Then Harold left the room, mounted his steed, and rode through the town towards the bridge. He was compelled to ride slowly through the streets, for he was recognised; and cheapman and mechanic rushed from house and from stall to hail the Man of the Land and the Time.

"All is safe now in England, for Harold is come back!" They seemed joyous as the children of the mariner, when, with wet garments, he struggles to shore through the storm. And kind and loving were Harold's looks and brief words, as he rode with vailed bonnet through the swarming streets.

At length he cleared the town and the bridge; and the yellowing boughs of the orchards drooped over the road towards the Roman home, when, as he spurred his steed, he heard behind him hoofs as in pursuit, looked back, and beheld Haco. He drew rein,—"What wantest thou, my nephew?"

"Thee!" answered Haco, briefly, as he gained his side. "Thy companionship."

"Thanks, Haco; but I pray thee to stay in my mother's house, for I would fain ride alone."
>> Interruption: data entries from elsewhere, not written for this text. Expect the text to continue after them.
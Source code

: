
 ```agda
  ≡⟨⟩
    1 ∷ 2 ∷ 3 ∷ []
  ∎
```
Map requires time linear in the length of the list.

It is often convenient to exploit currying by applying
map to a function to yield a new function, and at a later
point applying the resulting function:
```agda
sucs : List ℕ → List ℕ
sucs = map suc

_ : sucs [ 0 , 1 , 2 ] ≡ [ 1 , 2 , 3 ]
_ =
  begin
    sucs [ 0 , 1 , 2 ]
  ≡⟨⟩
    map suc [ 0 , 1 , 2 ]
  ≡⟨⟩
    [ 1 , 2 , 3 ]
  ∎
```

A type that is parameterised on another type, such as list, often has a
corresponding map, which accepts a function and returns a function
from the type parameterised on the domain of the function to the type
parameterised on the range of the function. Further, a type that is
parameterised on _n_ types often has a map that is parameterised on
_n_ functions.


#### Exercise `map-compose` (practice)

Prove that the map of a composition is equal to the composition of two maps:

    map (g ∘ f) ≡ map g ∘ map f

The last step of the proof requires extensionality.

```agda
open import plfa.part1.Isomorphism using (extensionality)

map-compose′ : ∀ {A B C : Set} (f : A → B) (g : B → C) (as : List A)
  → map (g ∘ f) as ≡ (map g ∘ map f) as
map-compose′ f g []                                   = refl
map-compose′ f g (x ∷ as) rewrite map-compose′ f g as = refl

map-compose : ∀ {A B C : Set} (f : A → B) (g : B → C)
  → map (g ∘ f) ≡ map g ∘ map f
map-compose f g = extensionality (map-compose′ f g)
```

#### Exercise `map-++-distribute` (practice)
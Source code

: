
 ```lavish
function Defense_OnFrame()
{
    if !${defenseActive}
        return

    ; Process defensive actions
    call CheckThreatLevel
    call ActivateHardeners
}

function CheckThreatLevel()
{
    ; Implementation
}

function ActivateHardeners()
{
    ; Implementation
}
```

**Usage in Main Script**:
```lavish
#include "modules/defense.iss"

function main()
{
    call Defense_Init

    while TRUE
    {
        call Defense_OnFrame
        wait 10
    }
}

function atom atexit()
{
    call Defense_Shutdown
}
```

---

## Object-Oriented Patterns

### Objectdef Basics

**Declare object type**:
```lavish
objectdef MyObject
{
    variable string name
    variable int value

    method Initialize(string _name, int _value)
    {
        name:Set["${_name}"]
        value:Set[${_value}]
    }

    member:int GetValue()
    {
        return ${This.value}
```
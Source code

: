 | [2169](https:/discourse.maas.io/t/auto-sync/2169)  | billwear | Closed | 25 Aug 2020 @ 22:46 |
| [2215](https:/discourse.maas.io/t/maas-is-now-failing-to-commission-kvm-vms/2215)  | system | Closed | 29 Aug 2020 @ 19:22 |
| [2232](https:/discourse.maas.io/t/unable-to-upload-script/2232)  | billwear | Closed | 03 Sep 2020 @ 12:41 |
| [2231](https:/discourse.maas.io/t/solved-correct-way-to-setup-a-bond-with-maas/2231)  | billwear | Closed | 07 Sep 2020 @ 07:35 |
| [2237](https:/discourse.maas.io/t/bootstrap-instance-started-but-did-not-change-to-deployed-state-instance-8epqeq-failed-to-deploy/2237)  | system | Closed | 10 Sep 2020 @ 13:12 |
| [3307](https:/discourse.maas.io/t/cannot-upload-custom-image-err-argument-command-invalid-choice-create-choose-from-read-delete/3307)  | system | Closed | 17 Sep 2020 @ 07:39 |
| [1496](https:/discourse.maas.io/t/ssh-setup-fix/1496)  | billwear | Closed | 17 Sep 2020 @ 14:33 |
"Spurn me not from thee, Harold! This England is to me the land of the stranger; in thy mother's house I feel but the more the orphan. Henceforth I have devoted to thee my life! And my life my dead and dread father hath left to thee, as a doom or a blessing; wherefore cleave I to thy side;—cleave we in life and in death to each other!"

An undefined and cheerless thrill shot through the Earl's heart as the youth spoke thus; and the remembrance that Haco's counsel had first induced him to abandon his natural hardy and gallant manhood, meet wile by wile, and thus suddenly entangle him in his own meshes, had already mingled an inexpressible bitterness with his pity and affection for his brother's son. But, struggling against that uneasy sentiment, as unjust towards one to whose counsel—however sinister, and now repented—he probably owed, at least, his safety and deliverance, he replied gently:

"I accept thy trust and thy love, Haco! Ride with me, then; but pardon a dull comrade, for when the soul communes with itself the lip is silent."

"True," said Haco, "and I am no babbler. Three things are ever silent: Thought, Destiny, and the Grave."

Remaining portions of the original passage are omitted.